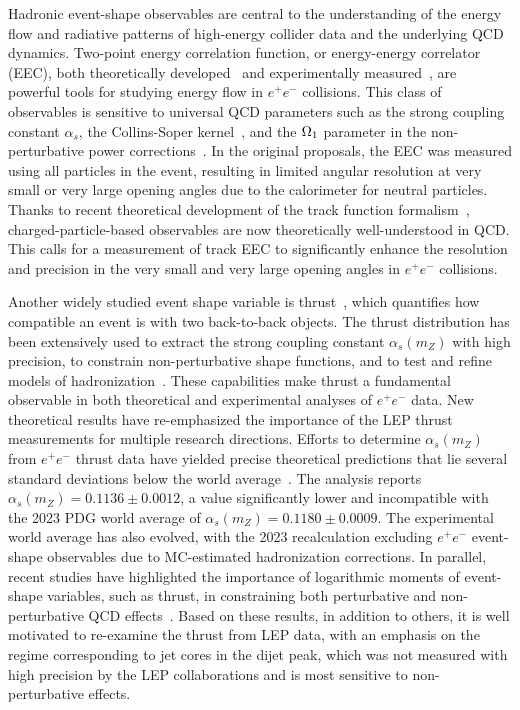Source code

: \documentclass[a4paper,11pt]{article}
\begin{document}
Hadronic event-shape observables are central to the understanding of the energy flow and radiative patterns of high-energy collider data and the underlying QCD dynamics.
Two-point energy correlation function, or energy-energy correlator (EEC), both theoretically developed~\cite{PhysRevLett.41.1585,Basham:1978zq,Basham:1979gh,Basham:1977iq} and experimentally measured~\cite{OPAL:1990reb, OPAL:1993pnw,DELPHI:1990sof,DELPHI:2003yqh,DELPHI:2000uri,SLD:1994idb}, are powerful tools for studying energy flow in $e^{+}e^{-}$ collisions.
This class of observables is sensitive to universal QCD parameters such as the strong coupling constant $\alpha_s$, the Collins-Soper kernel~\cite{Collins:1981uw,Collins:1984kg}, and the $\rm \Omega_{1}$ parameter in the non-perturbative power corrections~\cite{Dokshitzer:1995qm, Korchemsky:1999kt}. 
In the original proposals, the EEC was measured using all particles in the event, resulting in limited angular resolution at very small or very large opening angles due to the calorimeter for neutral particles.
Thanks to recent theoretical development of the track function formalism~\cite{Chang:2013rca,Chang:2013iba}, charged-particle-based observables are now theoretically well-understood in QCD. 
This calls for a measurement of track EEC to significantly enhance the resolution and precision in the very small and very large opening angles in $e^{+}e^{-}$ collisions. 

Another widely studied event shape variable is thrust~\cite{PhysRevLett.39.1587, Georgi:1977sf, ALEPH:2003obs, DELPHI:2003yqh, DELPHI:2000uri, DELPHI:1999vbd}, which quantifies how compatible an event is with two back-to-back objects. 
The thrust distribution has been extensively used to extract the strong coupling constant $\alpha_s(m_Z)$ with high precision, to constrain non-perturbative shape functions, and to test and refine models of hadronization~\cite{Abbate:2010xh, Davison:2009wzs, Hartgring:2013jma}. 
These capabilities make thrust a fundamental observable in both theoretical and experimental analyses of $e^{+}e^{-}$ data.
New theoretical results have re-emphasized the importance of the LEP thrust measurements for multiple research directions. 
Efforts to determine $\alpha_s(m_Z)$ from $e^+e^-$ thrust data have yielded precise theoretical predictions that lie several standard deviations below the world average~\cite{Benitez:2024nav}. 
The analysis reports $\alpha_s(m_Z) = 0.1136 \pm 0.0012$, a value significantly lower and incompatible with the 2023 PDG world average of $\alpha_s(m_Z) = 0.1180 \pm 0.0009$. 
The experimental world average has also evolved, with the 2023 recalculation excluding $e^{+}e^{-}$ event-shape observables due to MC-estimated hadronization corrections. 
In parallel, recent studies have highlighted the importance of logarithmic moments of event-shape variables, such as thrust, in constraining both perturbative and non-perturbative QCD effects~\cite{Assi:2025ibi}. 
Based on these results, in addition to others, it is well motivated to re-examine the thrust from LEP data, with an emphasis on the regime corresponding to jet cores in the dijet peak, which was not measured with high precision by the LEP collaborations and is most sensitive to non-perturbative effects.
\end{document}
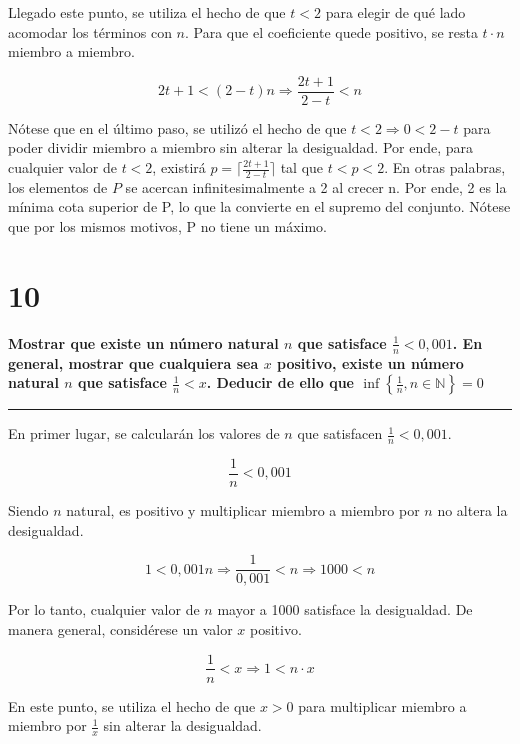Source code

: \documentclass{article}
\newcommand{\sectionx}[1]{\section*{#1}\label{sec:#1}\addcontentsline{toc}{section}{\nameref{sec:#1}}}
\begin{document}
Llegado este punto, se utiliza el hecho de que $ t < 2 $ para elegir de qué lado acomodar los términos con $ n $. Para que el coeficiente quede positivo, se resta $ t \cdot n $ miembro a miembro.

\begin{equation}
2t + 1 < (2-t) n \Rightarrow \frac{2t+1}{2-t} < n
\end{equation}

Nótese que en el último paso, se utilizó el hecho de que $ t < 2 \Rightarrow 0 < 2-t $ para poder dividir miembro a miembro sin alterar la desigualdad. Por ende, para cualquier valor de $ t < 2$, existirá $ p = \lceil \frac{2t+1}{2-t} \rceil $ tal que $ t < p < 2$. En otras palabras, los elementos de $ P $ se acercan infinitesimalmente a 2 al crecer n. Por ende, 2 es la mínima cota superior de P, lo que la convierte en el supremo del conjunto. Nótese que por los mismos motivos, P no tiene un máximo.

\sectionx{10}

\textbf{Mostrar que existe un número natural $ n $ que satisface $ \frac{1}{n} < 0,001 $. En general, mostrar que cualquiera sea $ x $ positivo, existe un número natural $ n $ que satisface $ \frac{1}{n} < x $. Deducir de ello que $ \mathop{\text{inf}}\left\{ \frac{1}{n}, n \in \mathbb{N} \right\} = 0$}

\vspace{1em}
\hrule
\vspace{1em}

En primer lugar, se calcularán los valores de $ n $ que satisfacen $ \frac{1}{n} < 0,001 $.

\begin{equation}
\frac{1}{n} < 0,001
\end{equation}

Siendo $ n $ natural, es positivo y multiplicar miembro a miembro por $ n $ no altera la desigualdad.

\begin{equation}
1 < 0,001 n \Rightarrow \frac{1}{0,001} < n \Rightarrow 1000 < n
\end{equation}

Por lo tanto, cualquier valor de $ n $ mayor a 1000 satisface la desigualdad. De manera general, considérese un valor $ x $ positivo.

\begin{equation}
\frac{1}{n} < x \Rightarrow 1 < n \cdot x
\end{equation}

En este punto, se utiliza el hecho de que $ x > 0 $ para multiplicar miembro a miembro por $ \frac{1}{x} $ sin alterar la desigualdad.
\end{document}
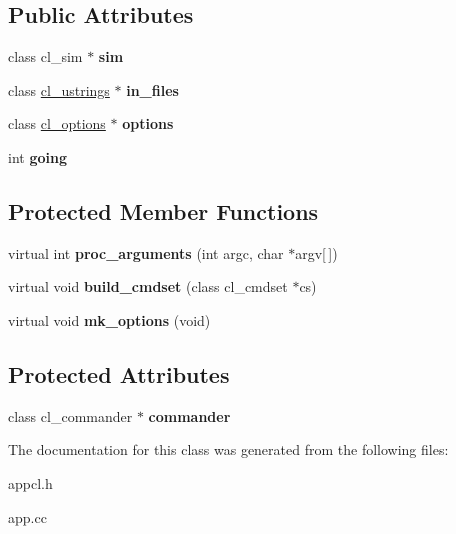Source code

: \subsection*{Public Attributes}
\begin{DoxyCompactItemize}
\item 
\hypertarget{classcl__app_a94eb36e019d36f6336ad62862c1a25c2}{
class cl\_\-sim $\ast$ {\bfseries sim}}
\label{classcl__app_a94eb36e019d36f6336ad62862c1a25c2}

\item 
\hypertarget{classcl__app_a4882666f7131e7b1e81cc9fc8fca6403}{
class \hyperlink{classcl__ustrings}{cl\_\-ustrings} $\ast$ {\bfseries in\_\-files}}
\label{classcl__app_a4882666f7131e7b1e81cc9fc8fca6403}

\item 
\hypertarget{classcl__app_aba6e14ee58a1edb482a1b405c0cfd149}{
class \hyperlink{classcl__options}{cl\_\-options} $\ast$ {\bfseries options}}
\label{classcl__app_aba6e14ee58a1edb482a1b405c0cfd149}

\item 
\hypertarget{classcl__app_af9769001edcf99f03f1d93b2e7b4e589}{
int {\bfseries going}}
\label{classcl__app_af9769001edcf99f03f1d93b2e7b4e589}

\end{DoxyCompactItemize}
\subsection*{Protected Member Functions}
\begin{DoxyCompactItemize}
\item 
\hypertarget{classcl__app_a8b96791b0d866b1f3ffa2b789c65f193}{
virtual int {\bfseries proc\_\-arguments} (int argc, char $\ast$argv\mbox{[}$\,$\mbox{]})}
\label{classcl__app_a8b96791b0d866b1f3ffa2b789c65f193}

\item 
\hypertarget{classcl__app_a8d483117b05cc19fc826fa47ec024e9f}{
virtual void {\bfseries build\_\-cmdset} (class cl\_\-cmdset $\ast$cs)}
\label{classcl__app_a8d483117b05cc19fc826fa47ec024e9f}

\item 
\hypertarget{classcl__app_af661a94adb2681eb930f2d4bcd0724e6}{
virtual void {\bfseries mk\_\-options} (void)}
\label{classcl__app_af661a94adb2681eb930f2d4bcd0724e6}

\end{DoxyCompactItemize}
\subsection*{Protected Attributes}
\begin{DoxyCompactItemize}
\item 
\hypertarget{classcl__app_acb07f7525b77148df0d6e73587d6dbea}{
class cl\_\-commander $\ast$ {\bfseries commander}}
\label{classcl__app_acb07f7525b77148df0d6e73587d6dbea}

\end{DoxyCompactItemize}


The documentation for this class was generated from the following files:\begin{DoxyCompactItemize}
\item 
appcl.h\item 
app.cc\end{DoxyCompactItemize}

◆ **TASK DETAILS**
The reply should consist only of the lines from the top of the material above through the line with "This class of", printed exactly, pictures omitted.

◆ **EXERCISE ANSWER**
Source code

: \documentclass[a4paper,11pt]{article}
\begin{document}
Hadronic event-shape observables are central to the understanding of the energy flow and radiative patterns of high-energy collider data and the underlying QCD dynamics.
Two-point energy correlation function, or energy-energy correlator (EEC), both theoretically developed~\cite{PhysRevLett.41.1585,Basham:1978zq,Basham:1979gh,Basham:1977iq} and experimentally measured~\cite{OPAL:1990reb, OPAL:1993pnw,DELPHI:1990sof,DELPHI:2003yqh,DELPHI:2000uri,SLD:1994idb}, are powerful tools for studying energy flow in $e^{+}e^{-}$ collisions.
This class of observables is sensitive to universal QCD parameters such as the strong coupling constant $\alpha_s$, the Collins-Soper kernel~\cite{Collins:1981uw,Collins:1984kg}, and the $\rm \Omega_{1}$ parameter in the non-perturbative power corrections~\cite{Dokshitzer:1995qm, Korchemsky:1999kt}. 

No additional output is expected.